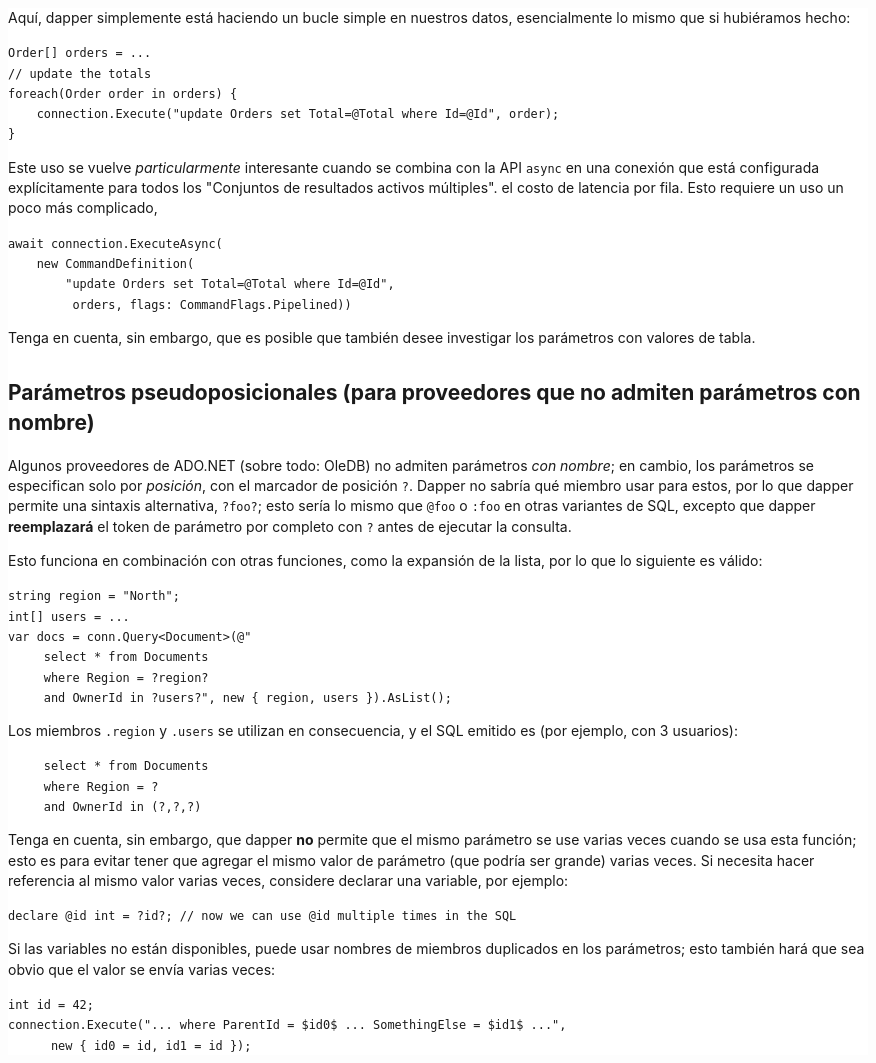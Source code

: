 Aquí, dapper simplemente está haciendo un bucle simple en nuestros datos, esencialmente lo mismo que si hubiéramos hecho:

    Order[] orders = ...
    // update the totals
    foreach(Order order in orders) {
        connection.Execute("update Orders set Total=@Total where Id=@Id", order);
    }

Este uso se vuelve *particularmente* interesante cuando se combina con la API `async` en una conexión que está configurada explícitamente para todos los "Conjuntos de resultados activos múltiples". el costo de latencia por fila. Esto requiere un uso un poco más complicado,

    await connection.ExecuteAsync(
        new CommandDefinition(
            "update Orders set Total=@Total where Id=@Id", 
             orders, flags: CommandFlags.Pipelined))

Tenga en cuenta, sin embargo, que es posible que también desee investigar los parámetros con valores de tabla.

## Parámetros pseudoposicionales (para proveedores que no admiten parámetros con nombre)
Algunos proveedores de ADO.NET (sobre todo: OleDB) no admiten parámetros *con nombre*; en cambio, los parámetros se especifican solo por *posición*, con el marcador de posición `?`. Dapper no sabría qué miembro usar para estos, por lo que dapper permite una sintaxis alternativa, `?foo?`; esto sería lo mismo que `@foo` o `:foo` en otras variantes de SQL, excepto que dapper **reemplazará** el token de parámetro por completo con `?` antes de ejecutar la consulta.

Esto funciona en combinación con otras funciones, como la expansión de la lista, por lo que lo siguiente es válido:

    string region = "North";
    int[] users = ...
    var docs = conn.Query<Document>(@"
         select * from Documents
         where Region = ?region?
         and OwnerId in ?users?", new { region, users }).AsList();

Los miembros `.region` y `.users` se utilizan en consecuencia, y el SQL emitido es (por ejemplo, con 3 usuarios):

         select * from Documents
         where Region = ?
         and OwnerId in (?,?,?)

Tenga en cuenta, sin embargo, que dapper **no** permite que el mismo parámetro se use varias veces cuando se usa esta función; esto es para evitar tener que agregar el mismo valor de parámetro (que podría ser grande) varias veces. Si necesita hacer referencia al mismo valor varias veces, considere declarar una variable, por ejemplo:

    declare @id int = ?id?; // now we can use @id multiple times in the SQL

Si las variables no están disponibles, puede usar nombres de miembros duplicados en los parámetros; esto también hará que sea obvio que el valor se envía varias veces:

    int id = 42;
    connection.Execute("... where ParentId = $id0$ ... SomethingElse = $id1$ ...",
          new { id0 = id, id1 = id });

** REQUIREMENT **
Find the lines that mention "connection" in the entries and show them.

** ANSWER TO THIS TASK **
        connection.Execute("update Orders set Total=@Total where Id=@Id", order);
    await connection.ExecuteAsync(
    connection.Execute("... where ParentId = $id0$ ... SomethingElse = $id1$ ...",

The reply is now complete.